Ein 44-jähriger Läufer wurde durch einen der bis zu 600 Kilogramm schweren Kampfstiere durch die Luft gewirbelt. Anschliessend griff das Tier den am Boden liegenden Mann erneut an und verletzte ihn schwer an der Brust. Ein 56-Jähriger wurde unterhalb des Kiefers von einem Stierhorn getroffen. Die Schwerverletzten seien ausser Lebensgefahr, teilte der Arzt Fernando Boneta mit. Sechs weitere Läufer kamen mit Prellungen und anderen Verletzungen davon, einer davon erlitt vermutlich einen Bruch des Fussknöchels.

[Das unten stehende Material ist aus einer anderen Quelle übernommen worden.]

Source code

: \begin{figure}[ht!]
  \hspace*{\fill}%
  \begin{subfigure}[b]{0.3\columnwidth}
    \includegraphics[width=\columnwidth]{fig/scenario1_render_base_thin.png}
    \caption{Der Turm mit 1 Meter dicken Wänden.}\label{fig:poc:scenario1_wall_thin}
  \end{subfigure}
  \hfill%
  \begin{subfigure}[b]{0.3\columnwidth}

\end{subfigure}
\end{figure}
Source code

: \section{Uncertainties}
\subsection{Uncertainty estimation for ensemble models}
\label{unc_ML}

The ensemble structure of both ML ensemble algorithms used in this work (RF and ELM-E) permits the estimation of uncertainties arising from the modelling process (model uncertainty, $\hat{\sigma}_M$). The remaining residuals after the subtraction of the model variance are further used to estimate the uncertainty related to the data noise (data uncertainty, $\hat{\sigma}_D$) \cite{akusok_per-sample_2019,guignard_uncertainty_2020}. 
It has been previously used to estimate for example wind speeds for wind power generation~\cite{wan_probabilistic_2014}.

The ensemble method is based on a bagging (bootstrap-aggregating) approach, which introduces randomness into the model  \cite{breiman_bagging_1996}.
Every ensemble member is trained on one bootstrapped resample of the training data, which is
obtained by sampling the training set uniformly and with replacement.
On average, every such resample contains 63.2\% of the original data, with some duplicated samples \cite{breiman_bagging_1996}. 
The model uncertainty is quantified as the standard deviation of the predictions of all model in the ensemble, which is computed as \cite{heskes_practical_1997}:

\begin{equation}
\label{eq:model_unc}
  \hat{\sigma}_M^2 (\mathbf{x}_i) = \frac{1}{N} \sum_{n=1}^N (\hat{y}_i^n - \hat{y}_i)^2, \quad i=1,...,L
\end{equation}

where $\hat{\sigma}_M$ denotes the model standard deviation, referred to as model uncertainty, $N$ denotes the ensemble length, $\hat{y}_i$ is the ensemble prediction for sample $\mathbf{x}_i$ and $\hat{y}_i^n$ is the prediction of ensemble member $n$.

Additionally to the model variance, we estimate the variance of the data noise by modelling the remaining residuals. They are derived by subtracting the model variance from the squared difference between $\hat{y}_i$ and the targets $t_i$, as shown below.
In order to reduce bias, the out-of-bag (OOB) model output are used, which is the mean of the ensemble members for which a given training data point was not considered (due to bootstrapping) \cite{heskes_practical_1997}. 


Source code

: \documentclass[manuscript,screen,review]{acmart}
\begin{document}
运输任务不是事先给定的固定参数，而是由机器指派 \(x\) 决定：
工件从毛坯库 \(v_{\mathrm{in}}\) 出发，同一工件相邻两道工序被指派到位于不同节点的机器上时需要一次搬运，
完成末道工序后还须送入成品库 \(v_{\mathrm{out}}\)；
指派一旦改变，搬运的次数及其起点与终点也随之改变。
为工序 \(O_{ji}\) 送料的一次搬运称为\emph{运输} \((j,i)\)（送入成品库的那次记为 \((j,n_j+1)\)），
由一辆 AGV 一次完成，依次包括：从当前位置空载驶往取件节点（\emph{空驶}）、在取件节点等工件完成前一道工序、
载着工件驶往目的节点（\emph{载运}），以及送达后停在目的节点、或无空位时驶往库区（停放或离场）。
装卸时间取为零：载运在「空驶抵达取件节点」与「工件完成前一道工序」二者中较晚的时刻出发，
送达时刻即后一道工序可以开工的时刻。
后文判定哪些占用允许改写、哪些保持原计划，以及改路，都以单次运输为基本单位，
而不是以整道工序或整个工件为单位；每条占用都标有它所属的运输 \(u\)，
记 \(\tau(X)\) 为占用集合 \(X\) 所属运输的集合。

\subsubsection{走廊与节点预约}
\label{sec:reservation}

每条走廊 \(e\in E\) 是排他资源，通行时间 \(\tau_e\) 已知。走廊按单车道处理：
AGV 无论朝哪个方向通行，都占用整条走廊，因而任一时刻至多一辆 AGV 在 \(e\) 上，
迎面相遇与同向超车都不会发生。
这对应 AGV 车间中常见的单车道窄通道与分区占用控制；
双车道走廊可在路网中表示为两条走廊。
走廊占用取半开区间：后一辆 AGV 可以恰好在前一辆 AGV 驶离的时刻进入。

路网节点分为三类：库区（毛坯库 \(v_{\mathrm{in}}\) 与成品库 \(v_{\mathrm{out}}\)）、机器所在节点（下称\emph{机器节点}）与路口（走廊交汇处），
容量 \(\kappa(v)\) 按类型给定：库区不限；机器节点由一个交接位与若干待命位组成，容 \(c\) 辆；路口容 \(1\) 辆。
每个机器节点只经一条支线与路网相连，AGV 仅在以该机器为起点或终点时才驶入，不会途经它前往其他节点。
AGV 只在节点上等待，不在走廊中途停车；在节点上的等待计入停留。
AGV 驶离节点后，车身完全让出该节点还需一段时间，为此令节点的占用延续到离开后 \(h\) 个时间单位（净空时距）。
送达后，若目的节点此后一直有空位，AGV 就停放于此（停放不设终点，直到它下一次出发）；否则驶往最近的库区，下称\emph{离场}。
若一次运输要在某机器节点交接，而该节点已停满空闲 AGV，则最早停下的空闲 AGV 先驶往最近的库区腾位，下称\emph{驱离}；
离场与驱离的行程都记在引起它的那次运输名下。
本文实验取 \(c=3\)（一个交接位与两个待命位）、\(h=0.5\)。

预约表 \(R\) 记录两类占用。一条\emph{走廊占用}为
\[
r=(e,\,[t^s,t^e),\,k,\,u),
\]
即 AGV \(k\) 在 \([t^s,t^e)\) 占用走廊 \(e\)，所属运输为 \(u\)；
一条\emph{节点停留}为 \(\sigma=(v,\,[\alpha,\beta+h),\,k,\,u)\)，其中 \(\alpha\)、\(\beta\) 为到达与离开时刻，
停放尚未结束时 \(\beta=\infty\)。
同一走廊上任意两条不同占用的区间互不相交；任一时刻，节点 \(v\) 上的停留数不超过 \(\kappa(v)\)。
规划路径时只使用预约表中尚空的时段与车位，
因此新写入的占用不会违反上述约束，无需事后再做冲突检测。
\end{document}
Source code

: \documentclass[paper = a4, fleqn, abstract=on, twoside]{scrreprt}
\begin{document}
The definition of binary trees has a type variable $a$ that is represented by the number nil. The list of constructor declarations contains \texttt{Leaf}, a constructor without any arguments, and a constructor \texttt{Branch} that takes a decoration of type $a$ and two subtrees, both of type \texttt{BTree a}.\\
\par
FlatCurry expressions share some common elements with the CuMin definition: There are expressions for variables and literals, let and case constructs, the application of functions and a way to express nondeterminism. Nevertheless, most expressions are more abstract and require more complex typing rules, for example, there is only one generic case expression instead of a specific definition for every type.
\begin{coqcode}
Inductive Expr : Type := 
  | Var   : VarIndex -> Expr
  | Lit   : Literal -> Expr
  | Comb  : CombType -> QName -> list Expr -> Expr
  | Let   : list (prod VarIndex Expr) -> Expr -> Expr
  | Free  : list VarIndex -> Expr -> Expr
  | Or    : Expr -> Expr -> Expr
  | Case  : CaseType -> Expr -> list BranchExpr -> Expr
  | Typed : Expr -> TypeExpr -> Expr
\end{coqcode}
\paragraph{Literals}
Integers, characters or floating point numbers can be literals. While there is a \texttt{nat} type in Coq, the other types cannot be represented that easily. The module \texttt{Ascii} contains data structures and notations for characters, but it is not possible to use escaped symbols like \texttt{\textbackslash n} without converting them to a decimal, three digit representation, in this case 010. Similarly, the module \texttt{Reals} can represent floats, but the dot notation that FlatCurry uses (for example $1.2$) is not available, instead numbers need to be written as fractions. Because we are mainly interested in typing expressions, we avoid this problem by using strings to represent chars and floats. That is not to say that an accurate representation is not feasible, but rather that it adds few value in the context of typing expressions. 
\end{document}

Am Freitag war ein 27-jähriger Spanier nach einer Stierhatz seinen Verletzungen an Hals, Herzschlagader und Lunge erlegen. Das Stiertreiben findet bis Dienstag jeden Morgen statt. Dabei werden sechs Bullen auf einen 825 Meter langen Parcours geschickt, bis zu 2000 hauptsächlich männliche Teilnehmer laufen vor ihnen her und versuchen, sich nicht erwischen zu lassen. Berühmt wurde der Encierro vor allem durch Ernest Hemingway, der dem Ereignis in seinem Roman "Fiesta" ein literarisches Denkmal setzte. Besonders junge Männer aus angelsächsischen Ländern fühlen sich auf Hemingways Spuren alljährlich von dem gefährlichen wie stumpfsinnigen Ritual angezogen. Der Schriftsteller nahm selber jahrelang daran teil.